Disclaimer: former CSIRO employee here.
w00t!!!!
I Am The Two Percent!
Visit CryptoGnome in his home.
Either an idea is obvious, or it isn't, it doesn't change in hindsight vs foresight.
You said a lot that made sense until you got here.
The most brilliant and elegant solutions to problems out there are often painfully obvious once they've been pointed out, but it still took that one creative thinker to realize it.
William of Ockham had no beard. The most likely explanation is that it was chewed off by squirrels every morning.
I know the guy - he works in an office down the hall from my PhD supervisor. He's currently working on phased array feeds for the new Australian Square Kilometre Array Pathfinder telescope, which let it see 30x as much of the sky at once as a conventional radio telescope. I don't know what fraction of these feeds was his idea, but I assume it was significant. If we're really lucky, perhaps the technology they develop will turn out to be as useful as that mentioned in the fine article.
It being obvious after it's explained, does not make something obvious, it makes it a good explanation, one could suggest that is very close to the nature of a valid patent.
...which is exactly what 'civil servants' are supposed to do, and is arguably more important than anything else they do or say.
They're Australia's national science body, the equivalent of NAS in the US. Thier traditional role is to report to government in matters of science. The organization is nobody's lap dog, in the late 50's early 60's they were the ones who showed the causal link between high levels of plutonium in childeren's bones and atmosphereic nuke testing. Nearly two's decade before the French attack on the rainbow warrior, these guys were telling governments and newspapers why it should stop, even though they were under enormus pressure from the Australian and UK goverments to STFU and concentrate on killing those fucking rabbits.
For at least the last decade, possibly longer, one side of parliment has relentlessly sought to soil the CSIRO's reputation because their climate reseach, ( which tells us we're shiting in our own nest ), offends the industry that is laying the golden shovels. From my personal POV the luddites with the golden shovels have failed in their efforts to assasinate the character of a group of exceptional 'civil servants', in fact they have significantly increased my respect for the integrity of the institution and the people within it.
And did you exchange a walk on part in the war for a lead role in a cage? - Pink Floyd.
I only briefly looked at the patent, and it looks like it's simply the application of OFDM to wireless communication between computers.
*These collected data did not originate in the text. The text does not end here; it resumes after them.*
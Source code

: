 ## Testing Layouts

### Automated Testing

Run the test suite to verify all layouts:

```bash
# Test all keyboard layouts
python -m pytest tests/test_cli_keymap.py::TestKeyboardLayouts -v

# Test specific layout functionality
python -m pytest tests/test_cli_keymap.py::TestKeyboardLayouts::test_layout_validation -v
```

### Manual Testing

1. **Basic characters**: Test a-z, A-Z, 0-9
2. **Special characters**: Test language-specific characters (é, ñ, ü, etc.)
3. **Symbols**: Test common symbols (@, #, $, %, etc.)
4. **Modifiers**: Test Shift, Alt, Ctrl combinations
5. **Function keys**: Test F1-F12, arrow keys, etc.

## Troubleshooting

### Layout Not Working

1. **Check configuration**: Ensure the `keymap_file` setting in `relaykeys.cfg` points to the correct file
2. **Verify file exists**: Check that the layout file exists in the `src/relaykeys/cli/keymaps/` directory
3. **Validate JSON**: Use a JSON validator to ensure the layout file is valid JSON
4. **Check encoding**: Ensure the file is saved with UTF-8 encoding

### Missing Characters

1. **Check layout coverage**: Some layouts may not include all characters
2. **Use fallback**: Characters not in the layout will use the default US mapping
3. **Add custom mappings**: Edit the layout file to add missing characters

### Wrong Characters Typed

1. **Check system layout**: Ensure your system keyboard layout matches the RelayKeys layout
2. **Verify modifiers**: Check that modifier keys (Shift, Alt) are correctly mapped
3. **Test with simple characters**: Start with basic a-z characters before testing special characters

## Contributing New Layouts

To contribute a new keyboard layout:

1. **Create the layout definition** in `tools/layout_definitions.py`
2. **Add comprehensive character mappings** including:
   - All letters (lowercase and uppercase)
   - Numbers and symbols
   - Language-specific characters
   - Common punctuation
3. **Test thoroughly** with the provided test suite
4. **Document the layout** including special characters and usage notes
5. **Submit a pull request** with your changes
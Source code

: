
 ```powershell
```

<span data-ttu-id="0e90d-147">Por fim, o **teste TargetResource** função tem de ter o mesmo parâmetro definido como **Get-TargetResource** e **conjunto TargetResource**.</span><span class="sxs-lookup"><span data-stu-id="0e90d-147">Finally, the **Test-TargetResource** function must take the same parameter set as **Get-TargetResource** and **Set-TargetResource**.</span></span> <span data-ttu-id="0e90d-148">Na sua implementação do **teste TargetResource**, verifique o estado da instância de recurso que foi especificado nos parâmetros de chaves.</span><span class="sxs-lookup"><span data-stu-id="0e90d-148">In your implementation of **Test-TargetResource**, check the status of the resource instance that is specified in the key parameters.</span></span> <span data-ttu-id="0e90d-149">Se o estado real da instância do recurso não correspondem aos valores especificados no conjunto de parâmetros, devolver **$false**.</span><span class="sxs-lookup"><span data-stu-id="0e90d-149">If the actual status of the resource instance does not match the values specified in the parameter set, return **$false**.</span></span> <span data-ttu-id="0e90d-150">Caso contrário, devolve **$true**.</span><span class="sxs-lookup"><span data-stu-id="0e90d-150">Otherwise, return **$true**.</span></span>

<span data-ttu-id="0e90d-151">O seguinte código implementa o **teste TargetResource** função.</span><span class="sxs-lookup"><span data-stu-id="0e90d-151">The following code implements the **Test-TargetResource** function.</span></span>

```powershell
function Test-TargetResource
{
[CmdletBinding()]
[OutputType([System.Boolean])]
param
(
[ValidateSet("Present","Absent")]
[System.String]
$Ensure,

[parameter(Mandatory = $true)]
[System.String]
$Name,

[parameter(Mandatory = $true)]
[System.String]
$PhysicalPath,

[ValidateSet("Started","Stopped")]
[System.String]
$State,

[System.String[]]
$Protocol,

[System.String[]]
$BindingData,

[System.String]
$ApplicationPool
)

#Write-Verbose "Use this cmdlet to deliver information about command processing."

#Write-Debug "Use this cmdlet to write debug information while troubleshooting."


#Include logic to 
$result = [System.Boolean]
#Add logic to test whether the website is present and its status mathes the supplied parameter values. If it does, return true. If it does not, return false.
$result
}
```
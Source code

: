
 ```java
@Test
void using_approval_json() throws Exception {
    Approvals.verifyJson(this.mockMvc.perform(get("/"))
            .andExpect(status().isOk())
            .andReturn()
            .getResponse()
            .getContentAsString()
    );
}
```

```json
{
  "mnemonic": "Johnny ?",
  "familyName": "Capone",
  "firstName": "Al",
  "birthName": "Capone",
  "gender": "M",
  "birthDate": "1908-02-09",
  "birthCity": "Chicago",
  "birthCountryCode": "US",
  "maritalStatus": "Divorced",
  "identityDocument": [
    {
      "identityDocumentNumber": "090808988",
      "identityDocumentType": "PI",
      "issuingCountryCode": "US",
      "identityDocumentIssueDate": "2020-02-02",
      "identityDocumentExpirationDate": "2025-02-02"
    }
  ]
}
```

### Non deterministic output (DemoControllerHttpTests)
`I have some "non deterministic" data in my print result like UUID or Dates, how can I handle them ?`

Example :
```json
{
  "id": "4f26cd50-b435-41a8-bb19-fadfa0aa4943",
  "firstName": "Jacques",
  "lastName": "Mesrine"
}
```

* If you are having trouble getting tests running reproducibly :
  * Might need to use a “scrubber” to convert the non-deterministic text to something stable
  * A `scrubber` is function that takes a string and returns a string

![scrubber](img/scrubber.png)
OFDM, for those who aren't very familiar, is a way to deal with linear time invariant systems that can corrupt the data. For example, you can consider the signal going from one antenna to the other as going through such a system. Since these types of systems will only modify the amplitude and phase of each frequency band separately, instead of mixing them together as would be the case in the time domain, you encode the information you want to send as specific frequencies. For example, if you send out a wireless signal and it echoes all over the place, the time domain signal gets all mixed up and "slushy". However, if you perform a Fourier transform on the input signal and the output signal, you'll notice that the echoing only caused frequency bands to individually get attenuated/magnified and/or shifted in phase, but none of the frequency bands has mixed together. OFDM exploits this property to provide for robust communication (well, it's a bit more complicated than that, but that's the general gist of it). However, it sounds like this patent is simply saying "hey, OFDM is good for wireless communication", which feels kind of obvious to me considering the point of OFDM.
Slashdot is increasingly becoming a platform for conspiracy theorists and political agendas; Maybe it's time for slashdot to post a story on the increase in shameless bias in slashdot articles?